Extracted records:
=== Section Start ===
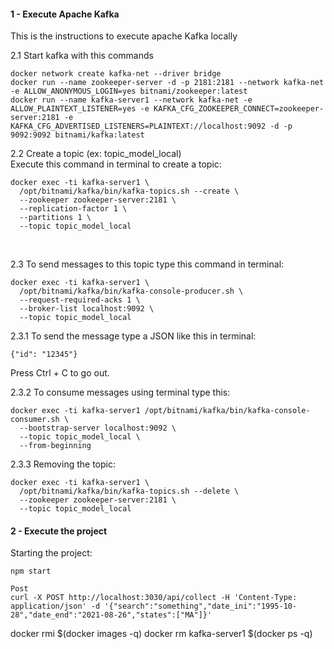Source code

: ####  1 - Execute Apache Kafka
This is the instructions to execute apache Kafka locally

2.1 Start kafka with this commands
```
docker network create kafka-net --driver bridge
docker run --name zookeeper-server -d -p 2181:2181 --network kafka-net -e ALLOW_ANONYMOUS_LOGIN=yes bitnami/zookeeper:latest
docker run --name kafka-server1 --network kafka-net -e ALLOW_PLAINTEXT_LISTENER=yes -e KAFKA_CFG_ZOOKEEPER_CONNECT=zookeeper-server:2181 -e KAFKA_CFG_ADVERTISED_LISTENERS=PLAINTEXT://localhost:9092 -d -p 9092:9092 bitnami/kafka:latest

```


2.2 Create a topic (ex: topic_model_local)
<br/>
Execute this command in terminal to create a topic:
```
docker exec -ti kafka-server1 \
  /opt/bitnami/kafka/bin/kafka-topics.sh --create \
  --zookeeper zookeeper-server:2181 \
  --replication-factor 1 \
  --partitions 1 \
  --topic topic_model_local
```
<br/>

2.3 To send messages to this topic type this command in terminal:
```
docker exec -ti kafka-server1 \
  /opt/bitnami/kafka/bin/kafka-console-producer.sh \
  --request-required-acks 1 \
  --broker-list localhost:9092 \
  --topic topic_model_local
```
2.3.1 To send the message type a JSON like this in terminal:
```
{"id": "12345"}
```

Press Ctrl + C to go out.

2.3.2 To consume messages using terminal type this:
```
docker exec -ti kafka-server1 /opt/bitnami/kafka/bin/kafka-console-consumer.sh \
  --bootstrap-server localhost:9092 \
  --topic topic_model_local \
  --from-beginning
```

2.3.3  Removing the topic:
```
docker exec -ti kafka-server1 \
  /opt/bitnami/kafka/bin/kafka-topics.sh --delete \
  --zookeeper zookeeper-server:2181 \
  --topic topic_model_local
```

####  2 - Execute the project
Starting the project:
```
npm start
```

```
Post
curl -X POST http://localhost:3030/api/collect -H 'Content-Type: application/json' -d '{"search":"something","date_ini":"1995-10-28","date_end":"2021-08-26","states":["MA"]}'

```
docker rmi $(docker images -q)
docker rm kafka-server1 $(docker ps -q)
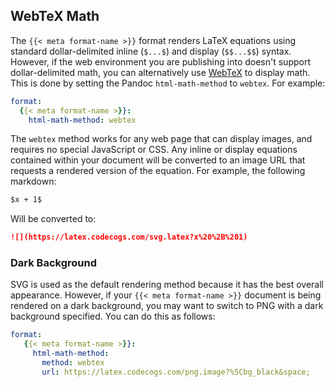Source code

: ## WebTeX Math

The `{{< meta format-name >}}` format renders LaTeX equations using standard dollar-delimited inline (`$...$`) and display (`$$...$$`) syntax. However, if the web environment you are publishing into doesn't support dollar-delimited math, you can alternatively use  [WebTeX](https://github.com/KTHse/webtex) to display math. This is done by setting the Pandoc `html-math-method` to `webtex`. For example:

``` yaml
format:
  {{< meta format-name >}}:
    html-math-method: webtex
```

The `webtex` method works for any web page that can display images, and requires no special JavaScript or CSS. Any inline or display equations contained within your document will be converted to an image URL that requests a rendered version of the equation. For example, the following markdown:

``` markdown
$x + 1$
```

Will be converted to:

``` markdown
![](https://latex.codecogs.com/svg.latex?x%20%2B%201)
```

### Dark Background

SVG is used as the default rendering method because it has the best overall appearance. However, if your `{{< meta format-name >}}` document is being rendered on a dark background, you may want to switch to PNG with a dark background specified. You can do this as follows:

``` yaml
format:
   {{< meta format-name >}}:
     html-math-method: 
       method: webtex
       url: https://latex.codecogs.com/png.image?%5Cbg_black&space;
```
=== Section End ===
=== Section Start ===
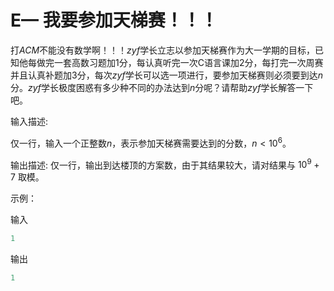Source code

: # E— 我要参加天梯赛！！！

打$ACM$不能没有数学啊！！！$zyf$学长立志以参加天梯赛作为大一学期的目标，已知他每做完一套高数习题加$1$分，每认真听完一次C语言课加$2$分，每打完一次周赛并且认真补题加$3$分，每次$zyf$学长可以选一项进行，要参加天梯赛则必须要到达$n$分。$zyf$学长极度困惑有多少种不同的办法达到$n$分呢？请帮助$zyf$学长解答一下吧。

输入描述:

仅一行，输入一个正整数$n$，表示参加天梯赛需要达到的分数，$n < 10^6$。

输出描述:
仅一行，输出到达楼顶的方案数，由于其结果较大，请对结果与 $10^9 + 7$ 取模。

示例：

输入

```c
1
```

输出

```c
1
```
=== Section End ===
## [How to complete this task]
Respond with one number, namely the count of lines in the entries above that hold the word "display".

## [Task answer]
2